Northwestern Financial Review, Jul 1-Jul 14, 2002 by Dullum, Justin

At this stage in the game, House and Senate bankruptcy reform bills are subject to little change. The legislation is in conference committee with nearly all issues resolved. That's too bad for community bankers.

Bankruptcy is a constitutionally-protected right iii the United States, but it has become over-used. Careless consumers, wooed by lenders willing to overextend credit, perpetuate the preponderance of bankruptcy filings. Pending legislation will fail to fix the problem because it restricts bankruptcy filers without addressing the lending practices of major credit card companies.

The imbalance has consumer groups ranting about credit card companies and banking associations, which both lobbied for the bill. The word "predatory" is getting thrown around a lot by these collectively powerful consumer groups, and they are not bothering to distinguish between various types of financial institutions.

In part, it's a matter of public relations for bankers who find themselves aligned with huge credit card companies in fighting for legislation that won't help banks and fails to address reality -people are borrowing more money than they can ever hope to pay back.

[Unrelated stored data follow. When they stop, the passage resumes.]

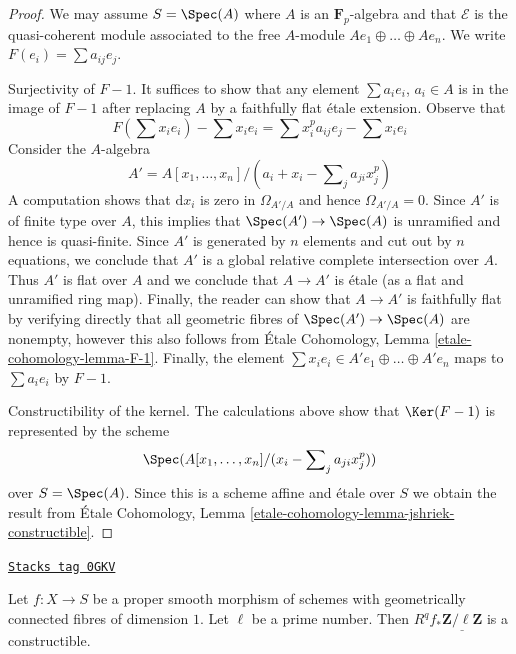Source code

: \begin{proof}
We may assume $S = \Spec(A)$ where $A$ is an $\mathbf{F}_p$-algebra
and that $\mathcal{E}$ is the quasi-coherent module associated
to the free $A$-module $Ae_1 \oplus \ldots \oplus Ae_n$.
We write $F(e_i) = \sum a_{ij} e_j$.

\medskip\noindent
Surjectivity of $F - 1$. It suffices to show that any element
$\sum a_i e_i$, $a_i \in A$ is in the image of $F - 1$
after replacing $A$ by a faithfully flat \'etale extension.
Observe that
$$
F(\sum x_ie_i) - \sum x_i e_i = \sum x_i^p a_{ij} e_j - \sum x_i e_i
$$
Consider the $A$-algebra
$$
A' = A[x_1, \ldots, x_n]/(a_i + x_i - \sum\nolimits_j a_{ji} x_j^p)
$$
A computation shows that $\text{d}x_i$ is zero in $\Omega_{A'/A}$
and hence $\Omega_{A'/A} = 0$. Since $A'$ is of finite type over
$A$, this implies that $\Spec(A') \to \Spec(A)$ is unramified
and hence is quasi-finite. Since $A'$ is generated by $n$ elements
and cut out by $n$ equations, we conclude that $A'$
is a global relative complete intersection over $A$.
Thus $A'$ is flat over $A$ and we conclude that $A \to A'$
is \'etale (as a flat and unramified ring map). Finally,
the reader can show that $A \to A'$ is faithfully flat
by verifying directly that all geometric fibres of
$\Spec(A') \to \Spec(A)$ are nonempty, however this also
follows from \'Etale Cohomology, Lemma
\ref{etale-cohomology-lemma-F-1}.
Finally, the element $\sum x_i e_i \in A'e_1 \oplus \ldots \oplus A'e_n$
maps to $\sum a_i e_i$ by $F - 1$.

\medskip\noindent
Constructibility of the kernel. The calculations above show that
$\Ker(F - 1)$ is represented by the scheme
$$
\Spec(A[x_1, \ldots, x_n]/(x_i - \sum\nolimits_j a_{ji} x_j^p))
$$
over $S = \Spec(A)$. Since this is a scheme affine and \'etale
over $S$ we obtain the result from
\'Etale Cohomology, Lemma \ref{etale-cohomology-lemma-jshriek-constructible}.
\end{proof}

\begin{lemma}
\label{more-etale-lemma-proper-smooth-family-curves}
\href{https://stacks.math.columbia.edu/tag/0GKV}{\texttt{Stacks tag 0GKV}}

Let $f : X \to S$ be a proper smooth morphism of schemes with
geometrically connected fibres of dimension $1$. Let $\ell$
be a prime number. Then $R^qf_*\underline{\mathbf{Z}/\ell\mathbf{Z}}$
is a constructible.
\end{lemma}

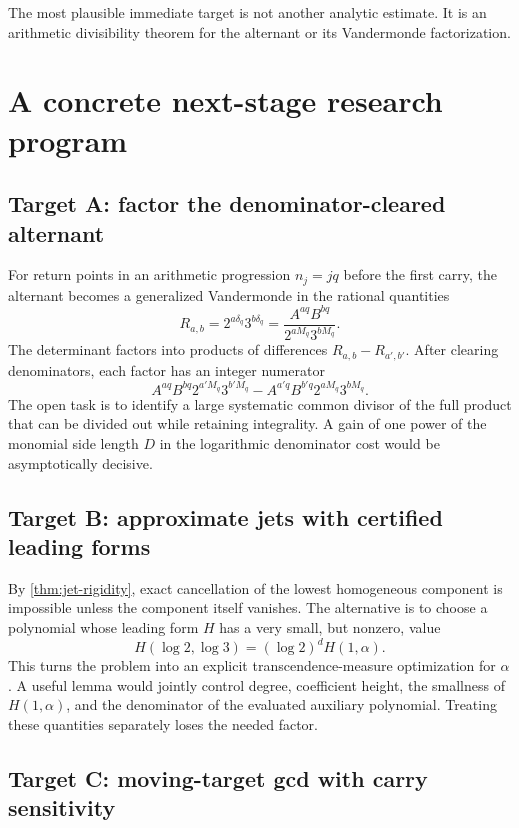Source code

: \documentclass[11pt]{article}
\theoremstyle{definition}
\theoremstyle{remark}
\begin{document}
The most plausible immediate target is not another analytic estimate. It is an arithmetic divisibility theorem for the alternant or its Vandermonde factorization.

\section{A concrete next-stage research program}\label{sec:program}

\subsection{Target A: factor the denominator-cleared alternant}

For return points in an arithmetic progression $n_j=jq$ before the first carry, the alternant becomes a generalized Vandermonde in the rational quantities
\[
 R_{a,b}=2^{a\delta_q}3^{b\delta_q}
 =\frac{A^{aq}B^{bq}}{2^{aM_q}3^{bM_q}}.
\]
The determinant factors into products of differences $R_{a,b}-R_{a',b'}$. After clearing denominators, each factor has an integer numerator
\[
 A^{aq}B^{bq}2^{a'M_q}3^{b'M_q}
 -A^{a'q}B^{b'q}2^{aM_q}3^{bM_q}.
\]
The open task is to identify a large systematic common divisor of the full product that can be divided out while retaining integrality. A gain of one power of the monomial side length $D$ in the logarithmic denominator cost would be asymptotically decisive.

\subsection{Target B: approximate jets with certified leading forms}

By \cref{thm:jet-rigidity}, exact cancellation of the lowest homogeneous component is impossible unless the component itself vanishes. The alternative is to choose a polynomial whose leading form $H$ has a very small, but nonzero, value
\[
 H(\log2,\log3)=(\log2)^dH(1,\alpha).
\]
This turns the problem into an explicit transcendence-measure optimization for $\alpha$. A useful lemma would jointly control degree, coefficient height, the smallness of $H(1,\alpha)$, and the denominator of the evaluated auxiliary polynomial. Treating these quantities separately loses the needed factor.

\subsection{Target C: moving-target gcd with carry sensitivity}
\end{document}
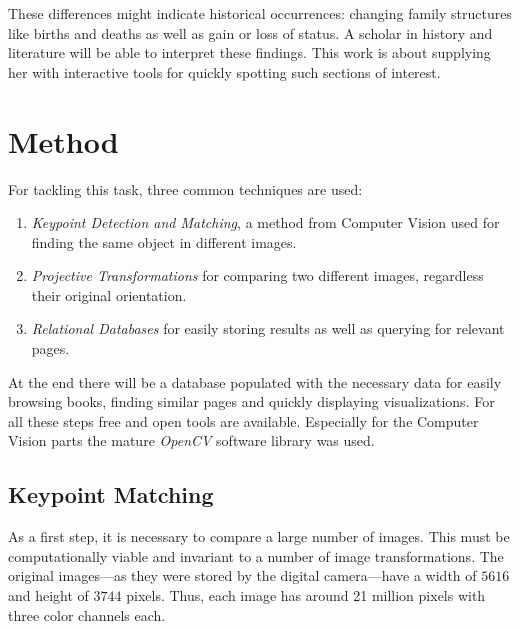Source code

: \documentclass{ltjarticle}
\begin{document}
These differences might indicate historical occurrences: changing family structures like births and deaths as well as gain or loss of status. A scholar in history and literature will be able to interpret these findings. This work is about supplying her with interactive tools for quickly spotting such sections of interest.

\section{Method}

For tackling this task, three common techniques are used:

\begin{enumerate}
    \item \emph{Keypoint Detection and Matching}, a method from Computer Vision used for finding the same object in different images.
    \item \emph{Projective Transformations} for comparing two different images, regardless their original orientation.
    \item \emph{Relational Databases} for easily storing results as well as querying for relevant pages.
\end{enumerate}

At the end there will be a database populated with the necessary data for easily browsing books, finding similar pages and quickly displaying visualizations. For all these steps free and open tools are available. Especially for the Computer Vision parts the mature \emph{OpenCV} software library was used.\cite{opencv_library}

\subsection{Keypoint Matching}
\label{sec:keypoint-matching}

As a first step, it is necessary to compare a large number of images. This must be computationally viable and invariant to a number of image transformations. The original images---as they were stored by the digital camera---have a width of $5616$ and height of $3744$ pixels. Thus, each image has around 21 million pixels with three color channels each.
\end{document}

New legislation won't stop this. It will only create more fodder for bankers' opponents without significantly decreasing the affect of bankruptcy on the balance sheet or society.

Why would community bankers side with credit card companies? Community bankers and credit card companies run different businesses. Community bankers avoid lending to people who can't pay back. Yet bankers have no control over their customers after they make a loan. If I were a banker, it would make me angry to eat a loan that goes bad because another lender overextends credit to my customer. Being publicly painted with the same brush as the irresponsible lender would make me even angrier.

Community bankers should champion a bill that would force credit card issuers to require a minimum monthly payment of 4 percent or more as opposed to 2 percent or 3 percent, which is now the norm. Such a compromise would make social sense and protect bank loan portfolios. With more of the minimum payment going to pay down principal, less-disciplined borrowers are less likely to stay in debt over their heads forever.

"The decline in the typical minimum payment to 2 or 3 percent is responsible for much of the rise in consumer bankruptcies through the past decade," said Stephen Brobeck, Consumer Federation of America, an organization that pushed for such a measure. "That low minimum payment, which barely covers interest obligations, convinces many borrowers that they are okay as long as they can meet all their minimum payment obligations."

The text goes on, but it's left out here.